▶ **HOW TO COMPLETE THIS TASK**: With the string "generation" as the filter, copy each matching line from the records.

***

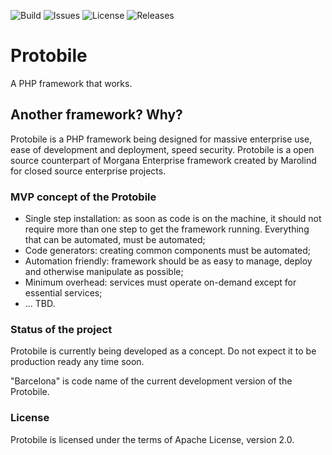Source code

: ![Build](https://img.shields.io/travis/Protobile/Protobile/barcelona.svg?style=flat-square)
![Issues](https://img.shields.io/github/issues/protobile/protobile.svg?style=flat-square)
![License](https://img.shields.io/packagist/l/protobile/protobile.svg?style=flat-square)
![Releases](https://img.shields.io/github/release/protobile/protobile.svg?style=flat-square)

Protobile
=========

A PHP framework that works. 

Another framework? Why?
-----------------------
Protobile is a PHP framework being designed for massive enterprise use, ease of development and deployment, speed security. Protobile is a open source counterpart of Morgana Enterprise framework created by Marolind for closed source enterprise projects. 

### MVP concept of the Protobile

- Single step installation: as soon as code is on the machine, it should not require more than one step to get the framework running. Everything that can be automated, must be automated;
- Code generators: creating common components must be automated;
- Automation friendly: framework should be as easy to manage, deploy and otherwise manipulate as possible;
- Minimum overhead: services must operate on-demand except for essential services;
- ... TBD.

### Status of the project
Protobile is currently being developed as a concept. Do not expect it to be production ready any time soon.

"Barcelona" is code name of the current development version of the Protobile.
 
### License

Protobile is licensed under the terms of Apache License, version 2.0.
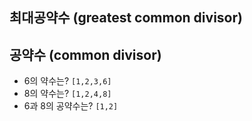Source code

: ## 최대공약수 (greatest common divisor)

## 공약수 (common divisor)

* 6의 약수는? `[1,2,3,6]`
* 8의 약수는? `[1,2,4,8]`
* 6과 8의 공약수는? `[1,2]`
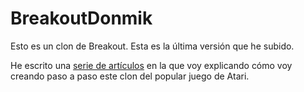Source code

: BreakoutDonmik
==============

Esto es un clon de Breakout. Esta es la última versión que he subido.

He escrito una <a href="http://donmik.com/2013/08/another-breakout-game/">serie de artículos</a> en la que voy explicando cómo voy creando paso a paso este clon del popular juego de Atari.

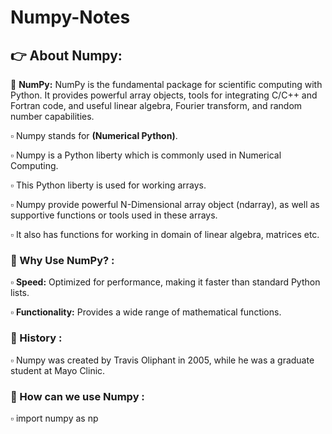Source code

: # Numpy-Notes

## 👉 About Numpy:

🧮 **NumPy:** NumPy is the fundamental package for scientific computing with Python. It provides powerful array objects, tools for integrating C/C++ and Fortran code, and useful linear algebra, Fourier transform, and random number capabilities.<br>

▫️ Numpy stands for **(Numerical Python)**.<br>

▫️ Numpy is a Python liberty which is commonly used in Numerical Computing.<br>

▫️ This Python liberty is used for working arrays.<br>

▫️ Numpy provide powerful N-Dimensional array object (ndarray), as well as supportive functions or tools 
   used in these arrays.<br>

▫️ It also has functions for working in domain of linear algebra, matrices etc. <br>

### 🔸 Why Use NumPy? :

▫️ **Speed:** Optimized for performance, making it faster than standard Python lists.<br>

▫️ **Functionality:** Provides a wide range of mathematical functions.<br>

### 🔹 History :

▫️ Numpy was created by Travis Oliphant in 2005, while he was a graduate student at Mayo Clinic.<br>

###  🔸 How can we use Numpy :

▫️ import numpy as np<br>

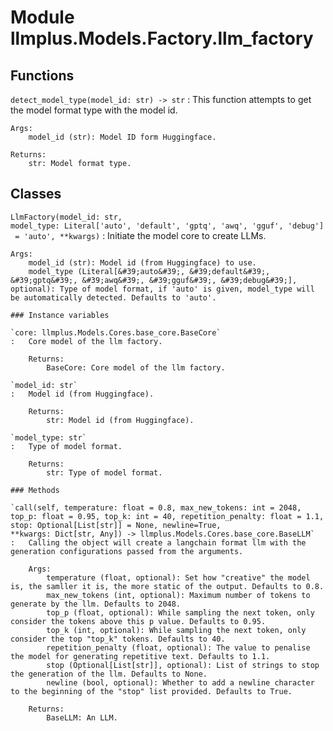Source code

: Module llmplus.Models.Factory.llm_factory
=========================================

Functions
---------

    
`detect_model_type(model_id: str) ‑> str`
:   This function attempts to get the model format type with the model id.
    
    Args:
        model_id (str): Model ID form Huggingface.
    
    Returns:
        str: Model format type.

Classes
-------

`LlmFactory(model_id: str, model_type: Literal['auto', 'default', 'gptq', 'awq', 'gguf', 'debug'] = 'auto', **kwargs)`
:   Initiate the model core to create LLMs.
    
    Args:
        model_id (str): Model id (from Huggingface) to use.
        model_type (Literal[&#39;auto&#39;, &#39;default&#39;, &#39;gptq&#39;, &#39;awq&#39;, &#39;gguf&#39;, &#39;debug&#39;], optional): Type of model format, if 'auto' is given, model_type will be automatically detected. Defaults to 'auto'.

    ### Instance variables

    `core: llmplus.Models.Cores.base_core.BaseCore`
    :   Core model of the llm factory.
        
        Returns:
            BaseCore: Core model of the llm factory.

    `model_id: str`
    :   Model id (from Huggingface).
        
        Returns:
            str: Model id (from Huggingface).

    `model_type: str`
    :   Type of model format.
        
        Returns:
            str: Type of model format.

    ### Methods

    `call(self, temperature: float = 0.8, max_new_tokens: int = 2048, top_p: float = 0.95, top_k: int = 40, repetition_penalty: float = 1.1, stop: Optional[List[str]] = None, newline=True, **kwargs: Dict[str, Any]) ‑> llmplus.Models.Cores.base_core.BaseLLM`
    :   Calling the object will create a langchain format llm with the generation configurations passed from the arguments. 
        
        Args:
            temperature (float, optional): Set how "creative" the model is, the samller it is, the more static of the output. Defaults to 0.8.
            max_new_tokens (int, optional): Maximum number of tokens to generate by the llm. Defaults to 2048.
            top_p (float, optional): While sampling the next token, only consider the tokens above this p value. Defaults to 0.95.
            top_k (int, optional): While sampling the next token, only consider the top "top_k" tokens. Defaults to 40.
            repetition_penalty (float, optional): The value to penalise the model for generating repetitive text. Defaults to 1.1.
            stop (Optional[List[str]], optional): List of strings to stop the generation of the llm. Defaults to None.
            newline (bool, optional): Whether to add a newline character to the beginning of the "stop" list provided. Defaults to True.
        
        Returns:
            BaseLLM: An LLM.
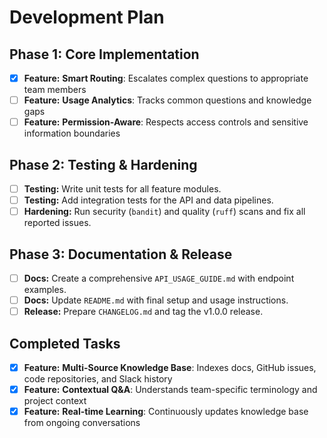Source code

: # Development Plan

## Phase 1: Core Implementation
- [x] **Feature:** **Smart Routing**: Escalates complex questions to appropriate team members
- [ ] **Feature:** **Usage Analytics**: Tracks common questions and knowledge gaps
- [ ] **Feature:** **Permission-Aware**: Respects access controls and sensitive information boundaries

## Phase 2: Testing & Hardening
- [ ] **Testing:** Write unit tests for all feature modules.
- [ ] **Testing:** Add integration tests for the API and data pipelines.
- [ ] **Hardening:** Run security (`bandit`) and quality (`ruff`) scans and fix all reported issues.

## Phase 3: Documentation & Release
- [ ] **Docs:** Create a comprehensive `API_USAGE_GUIDE.md` with endpoint examples.
- [ ] **Docs:** Update `README.md` with final setup and usage instructions.
- [ ] **Release:** Prepare `CHANGELOG.md` and tag the v1.0.0 release.

## Completed Tasks
- [x] **Feature:** **Multi-Source Knowledge Base**: Indexes docs, GitHub issues, code repositories, and Slack history
- [x] **Feature:** **Contextual Q&A**: Understands team-specific terminology and project context
- [x] **Feature:** **Real-time Learning**: Continuously updates knowledge base from ongoing conversations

***

▶ **PROBLEM SOLUTION**:
    :   Calling the object will create a langchain format llm with the generation configurations passed from the arguments. 
            stop (Optional[List[str]], optional): List of strings to stop the generation of the llm. Defaults to None.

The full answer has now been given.